This article gathers, and in some cases quotes and examines, popular articles about R. G. Collingwood (1889–1943).
-
By articles, I mean not blog posts like mine and others’, but essays by professionals in publications that have editors.
-
By popular, I mean written not for other professionals, but for the laity.
The following list may grow, if more articles come to light:
-
Ray Monk, “How the untimely death of RG Collingwood changed the course of philosophy forever,” Prospect, September 5, 2019. I talked about this in the post “Anthropology of Mathematics.”
-
Jonathan Rée, “R.G. Collingwood on the corruption of democracy,” New Humanist, August 30, 2019:
Collingwood … did not believe that philosophy could put people in contact with eternal principles of politics or anything else, and it was for precisely that reason that he deplored fascism and advocated liberalism and democracy.
-
Jonathan Rée, “A Few Home Truths,” London Review of Books, Vol. 36, No. 12, June 19, 2014. On R. G. Collingwood, “An Autobiography” and Other Writings, with Essays on Collingwood’s Life and Work (edited by David Boucher and Teresa Smith, Oxford, 2013):
Both [of Collingwood’s parents] were professional painters, and like their friend and near neighbour John Ruskin they regarded art not as a quest for aesthetic perfection but a joyful inquiry into the inexhaustible variety of the world, closely allied with history, natural science and the arguments of everyday life …

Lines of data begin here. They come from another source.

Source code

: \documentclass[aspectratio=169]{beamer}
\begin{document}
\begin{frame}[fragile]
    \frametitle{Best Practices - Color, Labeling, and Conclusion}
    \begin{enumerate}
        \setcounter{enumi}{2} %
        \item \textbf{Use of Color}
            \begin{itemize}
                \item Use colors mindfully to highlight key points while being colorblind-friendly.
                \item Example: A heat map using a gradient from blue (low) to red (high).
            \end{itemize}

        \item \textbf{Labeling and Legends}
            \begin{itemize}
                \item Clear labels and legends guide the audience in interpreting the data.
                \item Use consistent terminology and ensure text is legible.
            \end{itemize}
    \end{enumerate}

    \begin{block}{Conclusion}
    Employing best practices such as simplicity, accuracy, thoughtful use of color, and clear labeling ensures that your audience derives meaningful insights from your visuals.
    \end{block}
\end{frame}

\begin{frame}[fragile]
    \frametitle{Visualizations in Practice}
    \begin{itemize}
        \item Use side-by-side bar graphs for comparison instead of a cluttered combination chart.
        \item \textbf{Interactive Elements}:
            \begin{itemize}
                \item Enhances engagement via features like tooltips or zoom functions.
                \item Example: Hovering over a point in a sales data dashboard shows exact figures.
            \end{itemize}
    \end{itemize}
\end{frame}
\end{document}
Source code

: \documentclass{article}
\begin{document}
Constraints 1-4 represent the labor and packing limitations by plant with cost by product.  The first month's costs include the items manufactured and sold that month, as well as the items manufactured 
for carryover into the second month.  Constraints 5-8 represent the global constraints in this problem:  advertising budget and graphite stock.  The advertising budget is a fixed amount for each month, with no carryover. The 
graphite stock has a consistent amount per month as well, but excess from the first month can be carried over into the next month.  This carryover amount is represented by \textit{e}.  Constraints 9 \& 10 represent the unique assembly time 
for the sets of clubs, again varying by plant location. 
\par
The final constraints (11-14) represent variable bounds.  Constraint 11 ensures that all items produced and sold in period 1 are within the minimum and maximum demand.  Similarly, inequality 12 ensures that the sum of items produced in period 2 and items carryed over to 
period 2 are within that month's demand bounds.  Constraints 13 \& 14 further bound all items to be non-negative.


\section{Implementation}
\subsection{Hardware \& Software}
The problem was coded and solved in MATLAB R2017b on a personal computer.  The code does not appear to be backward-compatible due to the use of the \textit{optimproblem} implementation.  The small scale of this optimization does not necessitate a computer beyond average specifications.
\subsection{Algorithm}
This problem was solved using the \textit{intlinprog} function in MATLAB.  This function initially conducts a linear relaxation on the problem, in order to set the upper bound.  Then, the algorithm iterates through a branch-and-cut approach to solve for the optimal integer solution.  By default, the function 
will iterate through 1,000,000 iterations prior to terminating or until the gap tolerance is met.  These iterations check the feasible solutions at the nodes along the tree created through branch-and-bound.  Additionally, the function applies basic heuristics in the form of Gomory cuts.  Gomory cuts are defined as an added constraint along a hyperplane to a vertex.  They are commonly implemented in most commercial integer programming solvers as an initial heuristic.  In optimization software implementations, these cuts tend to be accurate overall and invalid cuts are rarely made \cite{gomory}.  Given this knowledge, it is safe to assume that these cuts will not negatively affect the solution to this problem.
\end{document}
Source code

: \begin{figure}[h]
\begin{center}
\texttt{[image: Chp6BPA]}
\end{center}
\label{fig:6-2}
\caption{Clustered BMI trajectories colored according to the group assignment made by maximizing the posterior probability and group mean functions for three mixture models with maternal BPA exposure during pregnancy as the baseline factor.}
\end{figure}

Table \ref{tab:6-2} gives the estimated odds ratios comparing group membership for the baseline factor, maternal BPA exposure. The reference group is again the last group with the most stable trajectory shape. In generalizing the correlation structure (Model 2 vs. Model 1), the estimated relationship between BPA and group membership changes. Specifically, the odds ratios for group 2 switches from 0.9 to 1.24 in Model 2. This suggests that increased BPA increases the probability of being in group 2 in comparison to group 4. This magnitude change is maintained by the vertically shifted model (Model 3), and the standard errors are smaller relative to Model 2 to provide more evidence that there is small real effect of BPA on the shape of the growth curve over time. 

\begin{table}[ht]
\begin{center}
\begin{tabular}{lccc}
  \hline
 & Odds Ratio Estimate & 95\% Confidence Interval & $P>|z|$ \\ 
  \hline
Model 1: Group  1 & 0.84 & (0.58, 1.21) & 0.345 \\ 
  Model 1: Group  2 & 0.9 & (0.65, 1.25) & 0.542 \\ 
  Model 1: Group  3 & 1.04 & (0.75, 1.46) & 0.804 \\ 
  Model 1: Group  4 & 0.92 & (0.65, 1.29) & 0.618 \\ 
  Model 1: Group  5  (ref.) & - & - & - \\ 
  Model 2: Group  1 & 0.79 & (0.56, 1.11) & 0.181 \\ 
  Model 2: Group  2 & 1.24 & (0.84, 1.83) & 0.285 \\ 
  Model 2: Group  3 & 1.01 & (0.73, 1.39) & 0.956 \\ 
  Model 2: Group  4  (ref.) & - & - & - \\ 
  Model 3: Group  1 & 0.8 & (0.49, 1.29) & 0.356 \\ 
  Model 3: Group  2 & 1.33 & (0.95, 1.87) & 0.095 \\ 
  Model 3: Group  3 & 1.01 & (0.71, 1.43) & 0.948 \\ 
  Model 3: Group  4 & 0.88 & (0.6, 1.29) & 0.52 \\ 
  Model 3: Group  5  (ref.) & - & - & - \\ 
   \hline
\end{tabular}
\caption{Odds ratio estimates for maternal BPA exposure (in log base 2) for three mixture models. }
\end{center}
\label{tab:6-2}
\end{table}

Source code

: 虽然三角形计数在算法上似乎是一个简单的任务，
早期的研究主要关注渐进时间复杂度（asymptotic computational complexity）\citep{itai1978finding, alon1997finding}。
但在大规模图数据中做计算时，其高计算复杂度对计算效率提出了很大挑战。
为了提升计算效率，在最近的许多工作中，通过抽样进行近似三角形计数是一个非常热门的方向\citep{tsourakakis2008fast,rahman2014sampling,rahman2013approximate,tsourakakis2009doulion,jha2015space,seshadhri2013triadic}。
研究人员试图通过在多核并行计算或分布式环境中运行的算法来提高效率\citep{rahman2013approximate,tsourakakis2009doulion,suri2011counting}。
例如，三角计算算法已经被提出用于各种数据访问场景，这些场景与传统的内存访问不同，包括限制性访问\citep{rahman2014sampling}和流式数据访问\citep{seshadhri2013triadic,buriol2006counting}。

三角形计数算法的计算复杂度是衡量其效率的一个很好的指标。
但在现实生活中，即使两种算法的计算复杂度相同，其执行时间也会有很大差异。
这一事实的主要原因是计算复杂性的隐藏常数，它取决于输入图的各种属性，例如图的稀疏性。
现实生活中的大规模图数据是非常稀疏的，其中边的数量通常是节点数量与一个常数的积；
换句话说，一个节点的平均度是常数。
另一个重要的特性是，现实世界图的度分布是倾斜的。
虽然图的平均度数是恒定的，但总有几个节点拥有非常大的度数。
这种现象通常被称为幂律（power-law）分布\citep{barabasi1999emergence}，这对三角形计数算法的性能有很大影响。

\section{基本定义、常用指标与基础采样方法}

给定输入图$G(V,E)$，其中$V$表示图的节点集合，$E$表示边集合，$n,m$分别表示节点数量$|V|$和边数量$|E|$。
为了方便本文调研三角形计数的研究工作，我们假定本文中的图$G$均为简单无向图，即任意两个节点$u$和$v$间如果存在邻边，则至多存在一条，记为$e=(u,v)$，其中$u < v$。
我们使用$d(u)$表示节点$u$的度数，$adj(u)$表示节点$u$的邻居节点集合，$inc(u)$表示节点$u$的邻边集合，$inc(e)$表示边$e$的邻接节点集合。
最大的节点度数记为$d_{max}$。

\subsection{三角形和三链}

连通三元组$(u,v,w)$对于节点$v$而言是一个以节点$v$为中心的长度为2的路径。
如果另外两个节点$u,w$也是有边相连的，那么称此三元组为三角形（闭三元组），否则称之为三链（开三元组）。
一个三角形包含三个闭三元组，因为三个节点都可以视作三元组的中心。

[Collingwood’s autobiography] leaves you thinking that the literary form best suited to philosophy is not the treatise, the commentary or even the all-conquering academic paper, but the memoir of a seriously thoughtful life.
-
Simon Blackburn, “Being and Time,” The New Republic, April 3, 2010. I have written about this in “Re-enactment,” referring back to “What It Takes.” Blackburn is positive, but misunderstanding (in my opinion, obviously).
-
Mary Beard, “No More Scissors and Paste,” London Review of Books, Vol. 32, No. 6, March 25, 2010. (Added to the list, October 18, 2020.) A review of Fred Inglis, History Man: The Life of R.G. Collingwood, like Blackburn’s article; but Beard is less threatened by Collingwood’s ego. Her theme: like Collingwood himself and other scholars of the man, Inglis ranks Collingwood’s being an historian below his being a philosopher; however,
it is surely crucial that he was a product of the old Oxford ‘Greats’ (that is, classics) course, which focused the last two and a half years of a student’s work on the parallel study of ancient history on the one hand, and ancient and modern philosophy on the other. Most students were much better at one side than the other … Collingwood was not a maverick with two incompatible interests. Given the educational aims of the course, he was a rare success, even if something of a quirky overachiever; his combination of interests was exactly what Greats was designed to promote.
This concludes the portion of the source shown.